Invasion du swag rap et des rappeurs au visage pâle ? Ce MC là aussi est blanc, et il aime l’absurde. Nihilisme, absence de sens, provocation gratuite ? Là aussi, notre ami tient la corde quand il se met en scène en train de rapper dans un frigo ou de sniffer de la coke, et par cette apparence invraisemblable où se mêlent cheveux longs, barbe fantaisie, colifichets puérils, et tatouages de Bart Simpson et de la carte du Texas sur le torse, entre autres. Ajoutez à tout cela ses talents au micro très approximatifs, et l’on tient là le repoussoir ultime pour tout nostalgique de classic rap entonné par des thugs du ghetto.
Seulement, voilà : Riff Raff, c’est bien. Pas systématiquement ; le rappeur n’est pas toujours supportable quand il freestyle et qu’il est seul au micro. Mais parfois, en particulier sur ses croustillantes collaborations (on l’a vu côtoyer des gens aussi divers que Snoop Dogg, Lil B, Action Bronson ou V-Nasty et Lil Debbie du White Girl Mob), il est assez irrésistible. Plusieurs de ses mixtapes, qui recyclent d’ailleurs souvent les mêmes titres, pourraient appuyer la démonstration, mais choisissons donc ce Golden Alien dont la pochette même donne un bon aperçu du personnage. Cette mixtape-là contient quelques titres précieux, en premier lieu ce craquant « Orions Belt », où Riff Raff bénéficie du renfort de la jouvencelle Kitty Pryde, autre Internet MC dont la voix adolescente et mutine fait ici tout son effet.

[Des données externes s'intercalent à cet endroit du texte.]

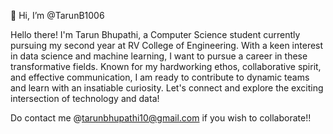 👋 Hi, I’m @TarunB1006

Hello there! I'm Tarun Bhupathi, a Computer Science student currently pursuing my second year at RV College of Engineering. With a keen interest in data science and machine learning, I want to pursue a career in these transformative fields. Known for my hardworking ethos, collaborative spirit, and effective communication, I am ready to contribute to dynamic teams and learn with an insatiable curiosity. Let's connect and explore the exciting intersection of technology and data!

Do contact me @tarunbhupathi10@gmail.com if you wish to collaborate!!
<!---
TarunB1006/TarunB1006 is a ✨ special ✨ repository because its `README.md` (this file) appears on your GitHub profile.
You can click the Preview link to take a look at your changes.
--->
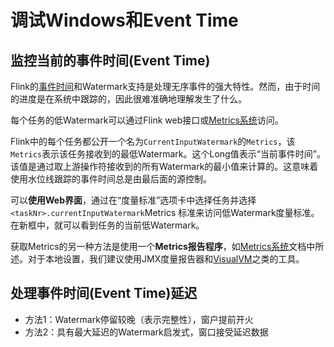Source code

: # 调试Windows和Event Time

## 监控当前的事件时间\(Event Time\)

Flink的[事件时间](https://ci.apache.org/projects/flink/flink-docs-master/dev/event_time.html)和Watermark支持是处理无序事件的强大特性。然而，由于时间的进度是在系统中跟踪的，因此很难准确地理解发生了什么。

每个任务的低Watermark可以通过Flink web接口或[Metrics系统](https://ci.apache.org/projects/flink/flink-docs-master/monitoring/metrics.html)访问。

Flink中的每个任务都公开一个名为`CurrentInputWatermark`的`Metrics`，该`Metrics`表示该任务接收到的最低Watermark。这个Long值表示“当前事件时间”。该值是通过取上游操作符接收到的所有Watermark的最小值来计算的。这意味着使用水位线跟踪的事件时间总是由最后面的源控制。

可以**使用Web界面**，通过在“度量标准”选项卡中选择任务并选择`<taskNr>.currentInputWatermark`Metrics 标准来访问低Watermark度量标准。在新框中，就可以看到任务的当前低Watermark。

获取Metrics的另一种方法是使用一个**Metrics报告程序**，如[Metrics系统](https://ci.apache.org/projects/flink/flink-docs-master/monitoring/metrics.html)文档中所述。对于本地设置，我们建议使用JMX度量报告器和[VisualVM](https://visualvm.github.io/)之类的工具。

## 处理事件时间\(Event Time\)延迟

* 方法1：Watermark停留较晚（表示完整性），窗户提前开火 
* 方法2：具有最大延迟的Watermark启发式，窗口接受延迟数据

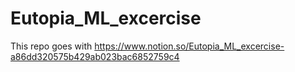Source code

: # Eutopia_ML_excercise

This repo goes with https://www.notion.so/Eutopia_ML_excercise-a86dd320575b429ab023bac6852759c4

Pour l’essentiel, ça tourne à la blague. Les regrets de « Lil Mama I’m Sorry » sont aussi en toc que l’interminable nappe de synthé qui l’accompagne, et le rappeur s’autorise le kitsch de refrains chantés en auto-tune sur « Freeze Dried » et « Break Away ». Plus tard, avec la complicité de Diplo à la production, il récidive sur un « Rice Out » qui s’engage pleinement sur la voie du dance rap. Et même le style local screwed & chopped sur « Big Drank » sonne inhabituellement sautillant. Quant aux paroles défiantes de « Bat Phone », elles paraissent moins menaçantes quand on apprend que c’est via des smart phones que le Texan défie ses adversaires du jour. Cette mixtape, et au-delà tout Riff Raff, c’est en fait le pied de nez ultime à la notion hypocrite et surcotée d’authenticité. Et pourtant, à cause de cela précisément, c’est parfaitement juste. C’est, comme on l’a déjà dit, tout simplement bien.